The work done at TAGC is making medicine faster, more targeted and more effective, plus the innovative projects we work on with our collaborators in industry, government and research are creating high growth commercial start-ups that are exporting this innovation to the world.

TAGC is providing our collaborators with access to faster, more affordable sequencing, global-scale bioinformatics, insightful health economics resources and biomedical industry commercialisation expertise.

Supporting Partners

TAGC was made possible through significant assistance from Invest Victoria and the Victorian Government’s Department of Education and Training.

Invest Victoria is the State Government of Victoria's investment agency, fostering long term economic prosperity by enabling business opportunities and job creation for Victoria.

The Department of Education and Training offers learning and development support and services for all Victorians.

We're working to increase genomics innovation and its translation and adoption into the health system to improve patient outcomes.

The Need

Fifteen years ago, the first ever genome sequencing project carried out on humans, called the Human Genome Project, was completed. It took more than 13 years to accomplish, cost more than $3 billion and drew on efforts from scientists and non-scientists around the world.

Since then, the entire landscape of genome sequencing has evolved rapidly, such that the genomics market is projected to double to USD $35.7 billion by 2024, subsequently revolutionising biomedical research and with it, medical practice.

Genomics technology is a relatively new and disruptive technology in healthcare, however its successful implementation relies on whole-of-system change. Through the possibilities of rapid diagnosis, early intervention, prevention and targeted therapy, genomic medicine has the potential to transform how we deliver healthcare, promising better patient outcomes and a more efficient health system.
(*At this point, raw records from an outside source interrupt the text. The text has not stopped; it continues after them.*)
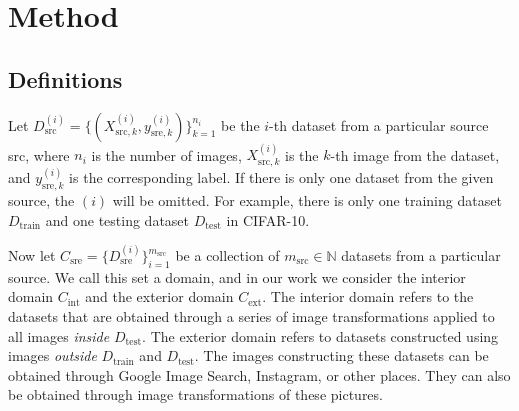 \documentclass{article}
\begin{document}
\section{Method}
\subsection{Definitions} 
Let $D_\text{src}^{(i)} = \{(X_{\text{src}, k}^{(i)}, y_{\text{sre}, k}^{(i)})\}_{k = 1}^{n_i}$ be the $i$-th dataset from a particular source src, where $n_i$ is the number of images, $X_{\text{src}, k}^{(i)}$ is the $k$-th image from the dataset, and $y_{\text{sre}, k}^{(i)}$ is the corresponding label. If there is only one dataset from the given source, the $(i)$ will be omitted. For example, there is only one training dataset $D_\text{train}$ and one testing dataset $D_\text{test}$ in CIFAR-10.

Now let $C_\text{sre} = \{D_{\text{sre}}^{(i)}\}^{m_\text{src}}_{i = 1}$ be a collection of $m_\text{src} \in \mathbb{N}$ datasets from a particular source. We call this set a domain, and in our work we consider the interior domain $C_\text{int}$ and the exterior domain $C_\text{ext}$. The interior domain refers to the datasets that are obtained through a series of image transformations applied to all images \textit{inside} $D_\text{test}$. The exterior domain refers to datasets constructed using images \textit{outside} $D_\text{train}$ and $D_\text{test}$. The images constructing these datasets can be obtained through Google Image Search, Instagram, or other places. They can also be obtained through image transformations of these pictures.
\end{document}
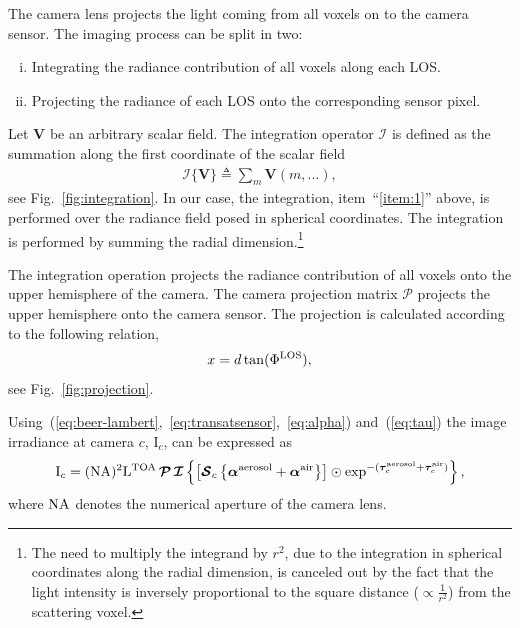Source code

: \documentclass[10pt,twocolumn,letterpaper]{article}
\newcommand{\OpSphere}{\bm{\mathcal{S}}}
\newcommand{\OpInt}{\bm{\mathcal{I}}}
\newcommand{\OpCamera}{\bm{\mathcal{P}}}
\newcommand{\curly}[1]{\left\{#1\right\}}
\newcommand{\recty}[1]{\left[#1\right]}
\newcommand{\vect}[1]{\bm{#1}}
\newcommand{\mat}[1]{\bm{#1}}
\begin{document}
The camera lens projects the light coming from all voxels on to the
camera sensor. The imaging process can be split in two:
\begin{enumerate}[i.]
\item \label{item:1} Integrating the radiance contribution of all
  voxels along each LOS.
\item \label{item:2} Projecting the radiance of each LOS onto the
  corresponding sensor pixel.
\end{enumerate}
Let $\mat{V}$ be an arbitrary scalar field. The integration operator
$\OpInt$ is defined as the summation along the first coordinate of the
scalar field
\begin{align}
  \OpInt\{\mat{V}\} \triangleq \sum_m \mat{V}(m,...),
  \label{eq:operator_integral}
\end{align}
see Fig.~\ref{fig:integration}. In our case, the integration,
item~``\ref{item:1}'' above, is performed over the radiance field
posed in spherical coordinates. The integration is performed by
summing the radial dimension.\footnote{The need to multiply the
  integrand by $r^2$, due to the integration in spherical
  coordinates along the radial dimension, is canceled out by the
  fact that the light intensity is inversely proportional to the
  square distance ($\propto\frac{1}{r^2}$) from the scattering voxel.}

The integration operation projects the radiance contribution of all
voxels onto the upper hemisphere of the camera. The camera projection
matrix $\OpCamera$ projects the upper hemisphere onto the camera
sensor. The projection is calculated according to the following
relation,
\begin{align}
  x = d \tan(\Phi^{\rm LOS}),
\end{align}
see Fig.~\ref{fig:projection}.

Using~(\ref{eq:beer-lambert},~\ref{eq:transatsensor},~\ref{eq:alpha})
and~(\ref{eq:tau}) the image irradiance at camera $c$, $\mathrm{I}_c$,
can be expressed as
\begin{align}
  \mathrm{I}_c=({\rm NA})^2\mathrm{L}^{\rm TOA} \, \OpCamera \, \OpInt
  \curly{\recty{\OpSphere_c \curly{\vect{\alpha}^{\rm aerosol} +
        \vect{\alpha}^{\rm air}}} \odot \exp^{-(\vect{\tau}_c^{\rm
        aerosol} + \vect{\tau}_c^{\rm air})}},
  \label{eq:atsensor}
\end{align}
where $\rm{NA}$ denotes the numerical aperture of the camera lens.
\end{document}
In the next five years, genomic data from an estimated 60 million patients globally, is expected to be generated from health care. The volume and complexity of that data – and how it is accessed, shared and applied – are enormous. So too are the associated issues around genomic medicine such as data storage, ethics and privacy, nationally-consistent practices, patient access, economic impact and workforce capability.

The formation of TAGC establishes the Melbourne Biomedical Precinct's place on the international stage, to realise a future where genomics enables precision medicine through innovations in molecular diagnostics, the development of targeted breakthrough therapies and disease prevention.

The Core Enabling Platforms

At its heart, The Advanced Genomics Collaboration has three core platforms. These platforms have been established to enable fast and affordable research, analysis, trial, commercialisation and application of genomics based health innovation at both global quality and scale.

The Bioinformatics Platform

TAGC's Bioinformatics Platform is a cloud-based system that enables the creation, storage and interrogation of national and global-scale genomic datasets. Data on this scale enables improvements for both individuals and communities. For the individual, it enables faster, improved diagnosis and targeted, more effective treatment. For communities it helps create big picture government policy, investment and regulation that is more informed and therefore more effective.

The Health Economics Platform

TAGC's Health Economics Platform uses analysis of TAGC's national and global-scale genomic datasets to provide evidence-based guidance for public policy and investment. TAGC's Health Economics team works with governments to drive targeted, high quality healthcare outcomes for everyone. This has particular impact in the area of routine clinical care, where data-driven health economics shows government ways genomics can provide better patient outcomes and lower overall costs to the health system, thereby encouraging Medicare subsidy and greater accessibility to improved healthcare for everyone.

The Clinical Genomics Platform

TAGC's Clinical Genomics Platform delivers rapid, affordable sequencing of whole genomes on a scale that provides timely insight for every collaborating researcher and clinician. Thanks to the size and speed of this platform, precise genomics-based diagnostics will become a fast, affordable, integral part of everyday biomedical research and clinical care.

We use genomics to improve health for everyone.